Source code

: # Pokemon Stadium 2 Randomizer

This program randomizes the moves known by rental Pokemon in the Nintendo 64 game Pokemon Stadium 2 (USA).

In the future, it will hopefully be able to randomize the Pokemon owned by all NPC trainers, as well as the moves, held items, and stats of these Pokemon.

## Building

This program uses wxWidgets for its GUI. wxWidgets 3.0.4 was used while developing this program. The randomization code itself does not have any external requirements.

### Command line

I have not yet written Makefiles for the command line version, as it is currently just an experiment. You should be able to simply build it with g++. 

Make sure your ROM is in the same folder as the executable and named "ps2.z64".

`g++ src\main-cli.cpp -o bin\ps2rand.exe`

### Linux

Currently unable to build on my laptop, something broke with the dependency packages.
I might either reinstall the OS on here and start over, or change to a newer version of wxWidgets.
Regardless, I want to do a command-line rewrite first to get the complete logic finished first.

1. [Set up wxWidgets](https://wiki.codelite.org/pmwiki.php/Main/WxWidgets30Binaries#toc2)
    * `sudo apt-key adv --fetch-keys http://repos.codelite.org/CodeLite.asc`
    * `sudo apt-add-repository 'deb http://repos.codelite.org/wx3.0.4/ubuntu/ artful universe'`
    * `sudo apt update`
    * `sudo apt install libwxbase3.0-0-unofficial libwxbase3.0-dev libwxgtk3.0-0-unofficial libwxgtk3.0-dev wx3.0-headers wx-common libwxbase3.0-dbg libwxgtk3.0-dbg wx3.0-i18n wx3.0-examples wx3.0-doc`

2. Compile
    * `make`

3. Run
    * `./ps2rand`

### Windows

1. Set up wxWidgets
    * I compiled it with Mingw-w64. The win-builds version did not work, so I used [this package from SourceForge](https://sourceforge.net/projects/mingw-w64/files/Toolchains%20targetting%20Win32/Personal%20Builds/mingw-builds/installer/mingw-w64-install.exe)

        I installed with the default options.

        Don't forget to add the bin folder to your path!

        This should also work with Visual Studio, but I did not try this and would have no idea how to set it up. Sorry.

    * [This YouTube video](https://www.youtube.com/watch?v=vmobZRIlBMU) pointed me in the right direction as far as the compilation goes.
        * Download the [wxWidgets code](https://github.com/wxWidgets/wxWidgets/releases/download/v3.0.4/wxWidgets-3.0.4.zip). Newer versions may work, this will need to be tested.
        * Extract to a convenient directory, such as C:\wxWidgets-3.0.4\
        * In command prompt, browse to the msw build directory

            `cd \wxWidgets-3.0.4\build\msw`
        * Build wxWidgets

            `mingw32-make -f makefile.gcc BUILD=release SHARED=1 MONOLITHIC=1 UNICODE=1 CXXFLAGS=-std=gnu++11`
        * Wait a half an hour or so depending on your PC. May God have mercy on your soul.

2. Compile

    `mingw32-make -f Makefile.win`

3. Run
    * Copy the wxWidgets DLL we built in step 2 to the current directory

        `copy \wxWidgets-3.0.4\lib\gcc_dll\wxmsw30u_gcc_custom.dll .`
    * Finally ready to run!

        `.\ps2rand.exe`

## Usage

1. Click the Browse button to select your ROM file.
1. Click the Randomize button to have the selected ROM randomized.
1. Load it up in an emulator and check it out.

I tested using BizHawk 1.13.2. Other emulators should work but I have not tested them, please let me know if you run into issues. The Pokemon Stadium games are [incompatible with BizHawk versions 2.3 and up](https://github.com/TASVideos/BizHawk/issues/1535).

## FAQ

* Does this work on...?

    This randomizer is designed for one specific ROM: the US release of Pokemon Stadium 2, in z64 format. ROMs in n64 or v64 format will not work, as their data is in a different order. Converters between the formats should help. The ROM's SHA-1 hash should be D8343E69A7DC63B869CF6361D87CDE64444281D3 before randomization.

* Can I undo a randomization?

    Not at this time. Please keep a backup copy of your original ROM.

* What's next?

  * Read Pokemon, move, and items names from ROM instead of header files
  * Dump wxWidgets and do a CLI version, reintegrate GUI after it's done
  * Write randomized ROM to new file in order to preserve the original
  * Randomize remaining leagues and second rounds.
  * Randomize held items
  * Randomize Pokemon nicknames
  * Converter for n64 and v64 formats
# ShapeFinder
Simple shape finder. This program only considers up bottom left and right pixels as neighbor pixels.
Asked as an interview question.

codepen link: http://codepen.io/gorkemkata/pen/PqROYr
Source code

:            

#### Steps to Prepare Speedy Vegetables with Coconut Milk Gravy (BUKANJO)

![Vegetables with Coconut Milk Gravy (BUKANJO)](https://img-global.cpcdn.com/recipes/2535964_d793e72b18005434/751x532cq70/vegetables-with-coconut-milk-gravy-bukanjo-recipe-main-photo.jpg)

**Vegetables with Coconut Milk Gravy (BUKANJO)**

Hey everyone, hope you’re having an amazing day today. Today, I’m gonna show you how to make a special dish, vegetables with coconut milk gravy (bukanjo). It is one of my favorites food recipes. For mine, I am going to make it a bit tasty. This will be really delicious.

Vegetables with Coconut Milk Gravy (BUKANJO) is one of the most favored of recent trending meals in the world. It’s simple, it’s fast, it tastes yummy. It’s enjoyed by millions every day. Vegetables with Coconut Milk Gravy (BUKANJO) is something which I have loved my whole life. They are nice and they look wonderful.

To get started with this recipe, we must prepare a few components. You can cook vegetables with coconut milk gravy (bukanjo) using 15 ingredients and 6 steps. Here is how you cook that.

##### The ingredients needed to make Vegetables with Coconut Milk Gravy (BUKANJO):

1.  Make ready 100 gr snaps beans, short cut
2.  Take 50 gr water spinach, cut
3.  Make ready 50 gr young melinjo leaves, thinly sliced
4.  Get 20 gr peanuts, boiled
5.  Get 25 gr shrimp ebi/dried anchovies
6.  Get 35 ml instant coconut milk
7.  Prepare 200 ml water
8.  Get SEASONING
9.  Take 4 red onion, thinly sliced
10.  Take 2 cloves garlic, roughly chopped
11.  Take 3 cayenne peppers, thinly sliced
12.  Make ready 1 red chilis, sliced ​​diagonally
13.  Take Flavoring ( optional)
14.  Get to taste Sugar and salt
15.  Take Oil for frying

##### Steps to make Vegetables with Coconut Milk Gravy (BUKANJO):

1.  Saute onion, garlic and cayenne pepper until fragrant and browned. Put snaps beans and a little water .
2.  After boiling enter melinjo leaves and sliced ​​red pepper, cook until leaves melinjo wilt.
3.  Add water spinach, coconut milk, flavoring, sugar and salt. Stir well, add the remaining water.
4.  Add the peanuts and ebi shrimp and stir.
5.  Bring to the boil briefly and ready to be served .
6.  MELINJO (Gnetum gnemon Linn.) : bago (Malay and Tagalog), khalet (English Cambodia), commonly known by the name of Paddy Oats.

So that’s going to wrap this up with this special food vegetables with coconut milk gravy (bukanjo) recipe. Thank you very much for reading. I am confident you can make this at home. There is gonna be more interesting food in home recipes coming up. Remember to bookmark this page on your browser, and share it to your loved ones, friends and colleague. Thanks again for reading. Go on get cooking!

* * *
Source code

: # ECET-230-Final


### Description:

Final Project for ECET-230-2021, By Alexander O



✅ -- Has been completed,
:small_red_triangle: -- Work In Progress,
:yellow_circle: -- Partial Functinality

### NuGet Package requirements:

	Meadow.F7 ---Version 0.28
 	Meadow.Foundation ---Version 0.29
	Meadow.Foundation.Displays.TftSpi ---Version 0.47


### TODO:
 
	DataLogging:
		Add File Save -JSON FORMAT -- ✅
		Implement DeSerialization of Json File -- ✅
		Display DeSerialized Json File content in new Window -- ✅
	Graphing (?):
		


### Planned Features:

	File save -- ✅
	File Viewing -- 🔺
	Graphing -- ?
------------------------------------------------------------
— Task to carry out —
All records shown above are to be given again verbatim.

— Result —
Source code

: # Pokemon Stadium 2 Randomizer

This program randomizes the moves known by rental Pokemon in the Nintendo 64 game Pokemon Stadium 2 (USA).

In the future, it will hopefully be able to randomize the Pokemon owned by all NPC trainers, as well as the moves, held items, and stats of these Pokemon.

## Building

This program uses wxWidgets for its GUI. wxWidgets 3.0.4 was used while developing this program. The randomization code itself does not have any external requirements.

### Command line

I have not yet written Makefiles for the command line version, as it is currently just an experiment. You should be able to simply build it with g++. 

Make sure your ROM is in the same folder as the executable and named "ps2.z64".

`g++ src\main-cli.cpp -o bin\ps2rand.exe`

### Linux

Currently unable to build on my laptop, something broke with the dependency packages.
I might either reinstall the OS on here and start over, or change to a newer version of wxWidgets.
Regardless, I want to do a command-line rewrite first to get the complete logic finished first.

1. [Set up wxWidgets](https://wiki.codelite.org/pmwiki.php/Main/WxWidgets30Binaries#toc2)
    * `sudo apt-key adv --fetch-keys http://repos.codelite.org/CodeLite.asc`
    * `sudo apt-add-repository 'deb http://repos.codelite.org/wx3.0.4/ubuntu/ artful universe'`
    * `sudo apt update`
    * `sudo apt install libwxbase3.0-0-unofficial libwxbase3.0-dev libwxgtk3.0-0-unofficial libwxgtk3.0-dev wx3.0-headers wx-common libwxbase3.0-dbg libwxgtk3.0-dbg wx3.0-i18n wx3.0-examples wx3.0-doc`

2. Compile
    * `make`

3. Run
    * `./ps2rand`

### Windows

1. Set up wxWidgets
    * I compiled it with Mingw-w64. The win-builds version did not work, so I used [this package from SourceForge](https://sourceforge.net/projects/mingw-w64/files/Toolchains%20targetting%20Win32/Personal%20Builds/mingw-builds/installer/mingw-w64-install.exe)

        I installed with the default options.

        Don't forget to add the bin folder to your path!

        This should also work with Visual Studio, but I did not try this and would have no idea how to set it up. Sorry.

    * [This YouTube video](https://www.youtube.com/watch?v=vmobZRIlBMU) pointed me in the right direction as far as the compilation goes.
        * Download the [wxWidgets code](https://github.com/wxWidgets/wxWidgets/releases/download/v3.0.4/wxWidgets-3.0.4.zip). Newer versions may work, this will need to be tested.
        * Extract to a convenient directory, such as C:\wxWidgets-3.0.4\
        * In command prompt, browse to the msw build directory

            `cd \wxWidgets-3.0.4\build\msw`
        * Build wxWidgets

            `mingw32-make -f makefile.gcc BUILD=release SHARED=1 MONOLITHIC=1 UNICODE=1 CXXFLAGS=-std=gnu++11`
        * Wait a half an hour or so depending on your PC. May God have mercy on your soul.

2. Compile

    `mingw32-make -f Makefile.win`

3. Run
    * Copy the wxWidgets DLL we built in step 2 to the current directory

        `copy \wxWidgets-3.0.4\lib\gcc_dll\wxmsw30u_gcc_custom.dll .`
    * Finally ready to run!

        `.\ps2rand.exe`

## Usage

1. Click the Browse button to select your ROM file.
1. Click the Randomize button to have the selected ROM randomized.
1. Load it up in an emulator and check it out.

I tested using BizHawk 1.13.2. Other emulators should work but I have not tested them, please let me know if you run into issues. The Pokemon Stadium games are [incompatible with BizHawk versions 2.3 and up](https://github.com/TASVideos/BizHawk/issues/1535).

## FAQ

* Does this work on...?

    This randomizer is designed for one specific ROM: the US release of Pokemon Stadium 2, in z64 format. ROMs in n64 or v64 format will not work, as their data is in a different order. Converters between the formats should help. The ROM's SHA-1 hash should be D8343E69A7DC63B869CF6361D87CDE64444281D3 before randomization.

* Can I undo a randomization?

    Not at this time. Please keep a backup copy of your original ROM.

* What's next?

  * Read Pokemon, move, and items names from ROM instead of header files
  * Dump wxWidgets and do a CLI version, reintegrate GUI after it's done
  * Write randomized ROM to new file in order to preserve the original
  * Randomize remaining leagues and second rounds.
  * Randomize held items
  * Randomize Pokemon nicknames
  * Converter for n64 and v64 formats
# ShapeFinder
Simple shape finder. This program only considers up bottom left and right pixels as neighbor pixels.
Asked as an interview question.

codepen link: http://codepen.io/gorkemkata/pen/PqROYr
Source code

:            

#### Steps to Prepare Speedy Vegetables with Coconut Milk Gravy (BUKANJO)

![Vegetables with Coconut Milk Gravy (BUKANJO)](https://img-global.cpcdn.com/recipes/2535964_d793e72b18005434/751x532cq70/vegetables-with-coconut-milk-gravy-bukanjo-recipe-main-photo.jpg)

**Vegetables with Coconut Milk Gravy (BUKANJO)**

Hey everyone, hope you’re having an amazing day today. Today, I’m gonna show you how to make a special dish, vegetables with coconut milk gravy (bukanjo). It is one of my favorites food recipes. For mine, I am going to make it a bit tasty. This will be really delicious.

Vegetables with Coconut Milk Gravy (BUKANJO) is one of the most favored of recent trending meals in the world. It’s simple, it’s fast, it tastes yummy. It’s enjoyed by millions every day. Vegetables with Coconut Milk Gravy (BUKANJO) is something which I have loved my whole life. They are nice and they look wonderful.

To get started with this recipe, we must prepare a few components. You can cook vegetables with coconut milk gravy (bukanjo) using 15 ingredients and 6 steps. Here is how you cook that.

##### The ingredients needed to make Vegetables with Coconut Milk Gravy (BUKANJO):

1.  Make ready 100 gr snaps beans, short cut
2.  Take 50 gr water spinach, cut
3.  Make ready 50 gr young melinjo leaves, thinly sliced
4.  Get 20 gr peanuts, boiled
5.  Get 25 gr shrimp ebi/dried anchovies
6.  Get 35 ml instant coconut milk
7.  Prepare 200 ml water
8.  Get SEASONING
9.  Take 4 red onion, thinly sliced
10.  Take 2 cloves garlic, roughly chopped
11.  Take 3 cayenne peppers, thinly sliced
12.  Make ready 1 red chilis, sliced ​​diagonally
13.  Take Flavoring ( optional)
14.  Get to taste Sugar and salt
15.  Take Oil for frying

##### Steps to make Vegetables with Coconut Milk Gravy (BUKANJO):

1.  Saute onion, garlic and cayenne pepper until fragrant and browned. Put snaps beans and a little water .
2.  After boiling enter melinjo leaves and sliced ​​red pepper, cook until leaves melinjo wilt.
3.  Add water spinach, coconut milk, flavoring, sugar and salt. Stir well, add the remaining water.
4.  Add the peanuts and ebi shrimp and stir.
5.  Bring to the boil briefly and ready to be served .
6.  MELINJO (Gnetum gnemon Linn.) : bago (Malay and Tagalog), khalet (English Cambodia), commonly known by the name of Paddy Oats.

So that’s going to wrap this up with this special food vegetables with coconut milk gravy (bukanjo) recipe. Thank you very much for reading. I am confident you can make this at home. There is gonna be more interesting food in home recipes coming up. Remember to bookmark this page on your browser, and share it to your loved ones, friends and colleague. Thanks again for reading. Go on get cooking!

* * *
Source code

: # ECET-230-Final


### Description:

Final Project for ECET-230-2021, By Alexander O



✅ -- Has been completed,
:small_red_triangle: -- Work In Progress,
:yellow_circle: -- Partial Functinality

### NuGet Package requirements:

	Meadow.F7 ---Version 0.28
 	Meadow.Foundation ---Version 0.29
	Meadow.Foundation.Displays.TftSpi ---Version 0.47


### TODO:
 
	DataLogging:
		Add File Save -JSON FORMAT -- ✅
		Implement DeSerialization of Json File -- ✅
		Display DeSerialized Json File content in new Window -- ✅
	Graphing (?):
		


### Planned Features:

	File save -- ✅
	File Viewing -- 🔺
	Graphing -- ?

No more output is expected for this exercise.